Complementing the ablation opportunity is our appendage management franchise. As many of you know, we have steadily expanded our Atriclip product line through innovation, coupled with increasing awareness for treatment of the appendage, growth of our Atriclip franchise has outpaced our ablation products in recent years. We remain excited by the outlook for continued adoption of appendage management in surgical procedures as a result of the growing body of clinical evidence.

Finally, turning to the cryoSPHERE probe, our dedicated device for managing postoperative pain in thoracic patients. Our unique technology uses a differentiated freezing method to block nerves from transmitting pain signals after thoracic surgery, providing a long-lasting form of pain relief for patients. Cryo Nerve Block continues to be one of our fastest-growing therapies, and we are very pleased with our growing account base. In the third quarter, we surpassed $30 million in life-to-date sales of the cryoSPHERE probe in the United States, just 2.5 years after the initial product launch. This represents more than 12,000 patients who have been treated with prior nerve block therapy since early 2019. More recently, we recorded our first cryoSPHERE sale in Europe. While we are proud of our progress, we believe the market for Cryo Nerve Block remains vastly underpenetrated, and we continue to increase investments in our dedicated commercial and education teams, to drive therapy awareness and adoption.

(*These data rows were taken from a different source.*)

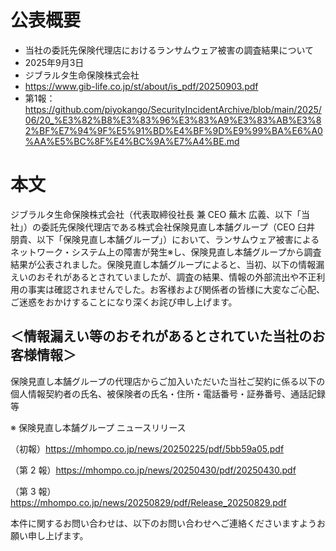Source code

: # 公表概要
- 当社の委託先保険代理店におけるランサムウェア被害の調査結果について
- 2025年9月3日
- ジブラルタ生命保険株式会社
- https://www.gib-life.co.jp/st/about/is_pdf/20250903.pdf
- 第1報：https://github.com/piyokango/SecurityIncidentArchive/blob/main/2025/06/20_%E3%82%B8%E3%83%96%E3%83%A9%E3%83%AB%E3%82%BF%E7%94%9F%E5%91%BD%E4%BF%9D%E9%99%BA%E6%A0%AA%E5%BC%8F%E4%BC%9A%E7%A4%BE.md

# 本文
ジブラルタ生命保険株式会社（代表取締役社長 兼 CEO 蕪木 広義、以下「当社」）の委託先保険代理店である株式会社保険見直し本舗グループ（CEO 臼井 朋貴、以下「保険見直し本舗グループ」）において、ランサムウェア被害によるネットワーク・システム上の障害が発生※し、保険見直し本舗グループから調査結果が公表されました。保険見直し本舗グループによると、当初、以下の情報漏えいのおそれがあるとされていましたが、調査の結果、情報の外部流出や不正利用の事実は確認されませんでした。お客様および関係者の皆様に大変なご心配、ご迷惑をおかけすることになり深くお詫び申し上げます。

## ＜情報漏えい等のおそれがあるとされていた当社のお客様情報＞
保険見直し本舗グループの代理店からご加入いただいた当社ご契約に係る以下の個人情報契約者の氏名、被保険者の氏名・住所・電話番号・証券番号、通話記録等

※ 保険見直し本舗グループ ニュースリリース

（初報）https://mhompo.co.jp/news/20250225/pdf/5bb59a05.pdf

（第 2 報）https://mhompo.co.jp/news/20250430/pdf/20250430.pdf

（第 3 報）https://mhompo.co.jp/news/20250829/pdf/Release_20250829.pdf

本件に関するお問い合わせは、以下のお問い合わせへご連絡くださいますようお願い申し上げます。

In closing, we continue to execute, and are making progress in each franchise around the world. We see robust underlying demand from patients and physicians, for the critical treatments that our products enable. We expect to end the year in a strong position for 2022 and beyond, and we remain excited by the potential of our portfolio in the future for AtriCure.

I will now turn the call over to Angie Wirick, our Chief Financial Officer, to discuss more detailed results for the quarter.

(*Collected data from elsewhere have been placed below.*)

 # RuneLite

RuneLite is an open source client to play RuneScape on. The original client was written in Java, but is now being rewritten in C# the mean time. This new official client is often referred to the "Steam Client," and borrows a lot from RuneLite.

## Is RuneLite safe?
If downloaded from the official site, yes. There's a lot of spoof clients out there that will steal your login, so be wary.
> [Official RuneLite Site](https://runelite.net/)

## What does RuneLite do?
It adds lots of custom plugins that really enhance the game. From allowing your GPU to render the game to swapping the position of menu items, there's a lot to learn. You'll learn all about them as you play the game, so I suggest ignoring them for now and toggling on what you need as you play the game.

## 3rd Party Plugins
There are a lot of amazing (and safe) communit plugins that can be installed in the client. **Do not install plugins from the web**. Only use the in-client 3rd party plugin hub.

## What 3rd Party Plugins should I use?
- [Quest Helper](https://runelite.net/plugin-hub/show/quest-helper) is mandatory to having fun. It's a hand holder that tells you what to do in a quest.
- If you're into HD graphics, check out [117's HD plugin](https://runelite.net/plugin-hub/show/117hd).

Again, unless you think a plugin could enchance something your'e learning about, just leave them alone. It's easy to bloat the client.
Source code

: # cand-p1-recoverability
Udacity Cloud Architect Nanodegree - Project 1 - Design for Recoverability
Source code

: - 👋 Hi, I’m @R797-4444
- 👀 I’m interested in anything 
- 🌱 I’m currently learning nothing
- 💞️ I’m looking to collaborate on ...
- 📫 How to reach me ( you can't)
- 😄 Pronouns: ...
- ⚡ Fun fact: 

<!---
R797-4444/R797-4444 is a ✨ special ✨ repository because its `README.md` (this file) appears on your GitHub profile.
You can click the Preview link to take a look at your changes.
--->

Angela Wirick -- Chief Financial Officer

Thanks, Mike. Our third quarter 2021 worldwide revenue of $70.5 million increased 28.7% on a reported basis and 28.6% on a constant currency basis, when compared to the third quarter of 2020. On a sequential basis, this quarter, we experienced a decline of 1.3% in revenue from the second quarter. The sequential decrease was partially driven by normal seasonal variation in our business, but also impacted by the ongoing pandemic and staffing constraints that Mike noted.

In the third quarter 2021, U.S. revenue was $57.5 million, a 28.7% increase from the third quarter of 2020, reflecting healthy activity across product lines and promising growth trends, despite reducing case volumes as the quarter progressed. U.S. sales of appendage management products were $23.4 million, up 34.3% over the third quarter of 2020, on strong Atriclip Pro V and Flex V product sales. U.S. sales of open ablation products, which include our Cryo Nerve Block business, were $23.8 million, up 19.4% over 2020. Sales of the cryoSPHERE probe alone accounted for $6.2 million in revenue in the third quarter, up nearly 10% sequentially.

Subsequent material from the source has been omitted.